Todo sucedió en el escenario menos esperado: el cuarto de baño de nuestra casa recién estrenada. Los detalles de esa tarde se grabaron en mi memoria con la precisión de una escena de acción de película.
La aventura comenzó inocentemente. Mi hermano, armado con un bote de desodorante en spray y un mechero, se propuso demostrar una teoría que seguro no habría pasado ningún comité ético de experimentación infantil.
Los aerosoles, esos villanos de la capa de ozono (¡quién lo diría!), estaban por desatar un caos de proporciones épicas en nuestro pequeño cuarto de baño.

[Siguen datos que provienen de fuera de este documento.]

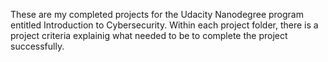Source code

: These are my completed projects for the Udacity Nanodegree program entitled Introduction to Cybersecurity.  Within each project folder, there is a project criteria explainig what needed to be to complete the project successfully.
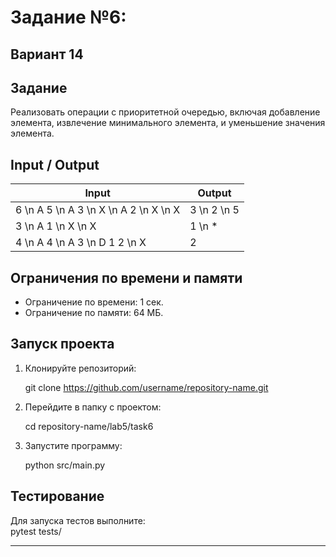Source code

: # Задание №6: 
## Вариант 14

## Задание
Реализовать операции с приоритетной очередью, включая добавление элемента, извлечение минимального элемента, и уменьшение значения элемента.

## Input / Output

| Input           | Output |
|------------------|--------|
| 6 \n A 5 \n A 3 \n X \n A 2 \n X \n X | 3 \n 2 \n 5 |
| 3 \n A 1 \n X \n X | 1 \n * |
| 4 \n A 4 \n A 3 \n D 1 2 \n X | 2 |

## Ограничения по времени и памяти

- Ограничение по времени: 1 сек.
- Ограничение по памяти: 64 МБ.

## Запуск проекта

1. Клонируйте репозиторий:  
   
   git clone https://github.com/username/repository-name.git
   
2. Перейдите в папку с проектом:  
   
   cd repository-name/lab5/task6
   
3. Запустите программу:  
   
   python src/main.py
   

## Тестирование
Для запуска тестов выполните:  
pytest tests/

---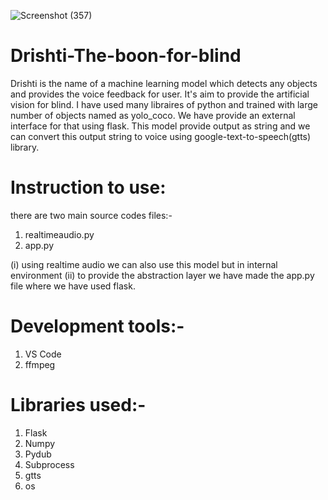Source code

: ![Screenshot (357)](https://github.com/shrinathasati/Drishti-The-boon-for-blind/assets/120880974/61f6ef33-429c-4651-8d1e-cf2b0c271b9c)
# Drishti-The-boon-for-blind
Drishti is the name of a machine learning model which detects any objects and provides the voice feedback for user. It's aim to provide the artificial vision for blind. I have used many libraires of python and trained with large number of objects named as yolo_coco.
We have provide an external interface for that using flask. This model provide output as string and we can convert this output string to voice using google-text-to-speech(gtts) library.
# Instruction to use:
there are two main source codes files:-
1. realtimeaudio.py
2. app.py

(i) using realtime audio we can also use this model but in internal environment
(ii) to provide the abstraction layer we have made the app.py file where we have used flask.

# Development tools:-
1. VS Code
2. ffmpeg

# Libraries used:-
1. Flask
2. Numpy
3. Pydub
4. Subprocess
5. gtts
6. os

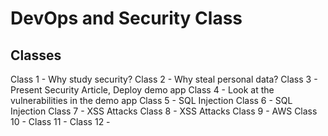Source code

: # DevOps and Security Class



## Classes 

Class 1 - Why study security?
Class 2 - Why steal personal data? 
Class 3 - Present Security Article, Deploy demo app
Class 4 - Look at the vulnerabilities in the demo app
Class 5 - SQL Injection 
Class 6 - SQL Injection 
Class 7 - XSS Attacks 
Class 8 - XSS Attacks
Class 9 - AWS 
Class 10 - 
Class 11 - 
Class 12 -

Con la primera chispa del mechero, el chorro del aerosol se convirtió en un sable de fuego. Nuestros ojos, grandes como platos, contemplaban maravillados y horrorizados la transformación.
Pero lo que empezó como un juego de dragones miniatura no tardó en escalar hacia un desastre doméstico.
El papel higiénico, primero, seguido de las inocentes toallas, comenzaron a arder como en noche de San Juan.
En cuestión de segundos, el cuarto de baño se transformó en una caverna de las sombras, con llamas danzando en paredes y techo, pintando todo de un dramático negro ahumado.

Entre toses y lágrimas, nos dimos cuenta de la magnitud de nuestro experimento. No éramos científicos descubriendo los secretos del fuego, sino dos niños aterrados en medio de un incendio casero.
Afortunadamente, nuestros padres lograron controlar el incendio antes de que el desastre creciera. El cuarto de baño quedó irreconocible, un testimonio carbonizado de nuestra curiosidad mal dirigida.
Ese día aprendimos sobre la responsabilidad y los límites que no deben cruzarse, incluso en nombre de la ciencia casera.
La lección fue instantánea y brutal, el fuego tiene una capacidad destructiva aterradora y su velocidad es implacable. Esta es un lección basada en la experiencia que no hubiéramos aprendido mejor en ninguna otra escuela.
Desde entonces, el respeto por el fuego se instauró profundamente en nosotros. Y aunque ahora podemos reírnos al recordar nuestra osada pero imprudente aventura, siempre queda la advertencia subyacente: algunos experimentos, definitivamente, se deben dejar para los profesionales.